Julie Faller: Another person that was on my mind was actually, I think possibly the same midwife assistant that you talked with. I spoke with her later, and I was asking just about her practice, and she was saying, in addition to family planning counseling, she provides antenatal care and referrals.
And it came up in the, I was asking what sort of services she gives, and in that context she was mentioning that during the freeze, as we already heard, HIV testing was suspended during that time, which we knew. But what was interesting is she said that it had a negative effect on people coming to seek out her care in the communities.

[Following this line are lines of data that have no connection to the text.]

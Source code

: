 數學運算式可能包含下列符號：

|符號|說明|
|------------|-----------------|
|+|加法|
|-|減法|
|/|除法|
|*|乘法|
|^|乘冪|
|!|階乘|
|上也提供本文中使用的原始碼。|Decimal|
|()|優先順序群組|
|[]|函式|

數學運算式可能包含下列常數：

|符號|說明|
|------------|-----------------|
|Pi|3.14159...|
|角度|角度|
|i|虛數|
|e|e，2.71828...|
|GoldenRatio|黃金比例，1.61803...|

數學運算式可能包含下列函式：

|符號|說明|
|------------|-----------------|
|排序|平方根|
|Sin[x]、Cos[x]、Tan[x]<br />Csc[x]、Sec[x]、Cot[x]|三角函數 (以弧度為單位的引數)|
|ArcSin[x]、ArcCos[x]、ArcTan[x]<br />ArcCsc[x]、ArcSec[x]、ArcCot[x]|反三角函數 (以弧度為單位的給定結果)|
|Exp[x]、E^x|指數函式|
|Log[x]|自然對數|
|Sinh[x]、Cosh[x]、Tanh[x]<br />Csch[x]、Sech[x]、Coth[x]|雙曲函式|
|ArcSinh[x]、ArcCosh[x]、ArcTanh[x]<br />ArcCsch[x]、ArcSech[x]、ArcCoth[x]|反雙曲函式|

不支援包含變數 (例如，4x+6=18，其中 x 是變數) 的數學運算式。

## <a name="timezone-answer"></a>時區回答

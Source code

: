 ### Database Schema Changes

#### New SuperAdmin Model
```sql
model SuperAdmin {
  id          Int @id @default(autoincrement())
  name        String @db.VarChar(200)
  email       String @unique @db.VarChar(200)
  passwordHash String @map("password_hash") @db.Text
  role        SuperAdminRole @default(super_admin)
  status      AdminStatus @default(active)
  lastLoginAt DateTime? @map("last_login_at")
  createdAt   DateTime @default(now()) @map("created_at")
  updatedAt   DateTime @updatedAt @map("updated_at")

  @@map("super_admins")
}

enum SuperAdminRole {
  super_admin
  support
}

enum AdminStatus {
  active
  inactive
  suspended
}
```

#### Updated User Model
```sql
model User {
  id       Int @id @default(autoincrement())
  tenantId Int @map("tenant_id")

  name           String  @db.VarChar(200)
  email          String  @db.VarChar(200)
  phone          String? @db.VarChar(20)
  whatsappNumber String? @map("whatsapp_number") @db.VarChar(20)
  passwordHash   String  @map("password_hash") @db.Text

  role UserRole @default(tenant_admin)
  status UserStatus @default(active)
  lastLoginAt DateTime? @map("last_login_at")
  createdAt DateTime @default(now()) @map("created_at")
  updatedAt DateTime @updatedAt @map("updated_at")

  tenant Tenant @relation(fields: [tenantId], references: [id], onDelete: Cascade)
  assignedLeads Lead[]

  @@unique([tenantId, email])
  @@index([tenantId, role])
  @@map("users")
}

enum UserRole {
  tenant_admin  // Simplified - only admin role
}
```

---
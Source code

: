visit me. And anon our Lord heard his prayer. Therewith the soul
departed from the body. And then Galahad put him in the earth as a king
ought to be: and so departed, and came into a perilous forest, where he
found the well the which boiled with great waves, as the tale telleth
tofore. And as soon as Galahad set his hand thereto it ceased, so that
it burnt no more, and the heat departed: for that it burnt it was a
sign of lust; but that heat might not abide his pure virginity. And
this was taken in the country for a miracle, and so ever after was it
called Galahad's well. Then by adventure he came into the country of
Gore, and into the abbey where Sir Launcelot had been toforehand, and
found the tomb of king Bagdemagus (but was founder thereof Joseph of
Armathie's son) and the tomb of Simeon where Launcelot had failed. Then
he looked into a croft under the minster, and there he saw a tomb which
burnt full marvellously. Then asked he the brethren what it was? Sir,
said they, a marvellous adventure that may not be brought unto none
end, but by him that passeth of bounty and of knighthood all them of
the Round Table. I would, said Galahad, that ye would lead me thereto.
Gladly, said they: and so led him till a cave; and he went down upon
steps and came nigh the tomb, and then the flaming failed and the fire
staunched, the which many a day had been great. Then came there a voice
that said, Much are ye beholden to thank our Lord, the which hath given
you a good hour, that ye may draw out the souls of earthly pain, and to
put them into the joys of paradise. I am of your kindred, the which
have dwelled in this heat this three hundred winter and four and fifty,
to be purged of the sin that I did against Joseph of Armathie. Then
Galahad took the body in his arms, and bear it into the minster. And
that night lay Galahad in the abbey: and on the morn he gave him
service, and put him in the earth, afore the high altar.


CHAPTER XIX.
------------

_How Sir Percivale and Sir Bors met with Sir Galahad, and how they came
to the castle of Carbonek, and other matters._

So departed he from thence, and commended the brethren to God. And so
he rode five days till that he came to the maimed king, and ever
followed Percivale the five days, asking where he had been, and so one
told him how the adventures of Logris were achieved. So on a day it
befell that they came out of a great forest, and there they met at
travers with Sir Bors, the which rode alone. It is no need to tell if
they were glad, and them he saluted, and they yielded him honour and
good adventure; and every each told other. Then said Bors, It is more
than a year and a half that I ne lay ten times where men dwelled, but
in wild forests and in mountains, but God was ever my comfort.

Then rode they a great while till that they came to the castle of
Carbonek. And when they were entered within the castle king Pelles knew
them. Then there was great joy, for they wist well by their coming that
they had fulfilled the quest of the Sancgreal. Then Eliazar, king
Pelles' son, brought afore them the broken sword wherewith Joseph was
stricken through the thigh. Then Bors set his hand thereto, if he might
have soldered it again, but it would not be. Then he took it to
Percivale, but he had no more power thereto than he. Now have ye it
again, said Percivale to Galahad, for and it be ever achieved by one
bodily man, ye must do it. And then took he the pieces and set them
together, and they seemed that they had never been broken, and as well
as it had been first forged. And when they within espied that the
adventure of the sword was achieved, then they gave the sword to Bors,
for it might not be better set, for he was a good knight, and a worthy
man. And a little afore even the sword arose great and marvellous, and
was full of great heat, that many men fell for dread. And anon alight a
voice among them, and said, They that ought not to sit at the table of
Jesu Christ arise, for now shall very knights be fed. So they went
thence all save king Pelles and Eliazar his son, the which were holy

Because when HIV testing was happening in the communities, they'd go and they'd get tested and then she'd counsel them. And that was sort of done, but without the testing, they would come to her and she'd say, okay, go to the health center. And they're sort of like, so why did I come to you anyway? And she thought that that caused people to basically see no point to the community-based care. And [she] was saying now they're starting to learn that it's coming back [00:23:00] up, but that it'll take time to build back up that knowledge.
Elie Hassenfeld: Right. And one other person that I spoke with was a health worker who had participated in a malaria net distribution a couple years ago. And he just talked me through the process, which was interesting to hear what it is and how he sees it. First, they go through 10 days of registration where they have to reach every single household in the area that they're responsible for. He was responsible for a little bit more than 400 households.
He also said a similar thing about misinformation. The kinds of questions he gets are people will say, oh, I've heard about these nets. I don't want them because we know that if you sleep under a net you can't conceive a child. And then he has to talk to them, and that was just part of his job, was trying to talk that through with people.
So overall this day was interesting because this community-based healthcare is integral to Malawi's health system. It's something that, you know, we've looked at a lot across different organizations, across different countries, and, just being there, talking to people who are responsible for this day to day is [00:24:00] really helpful.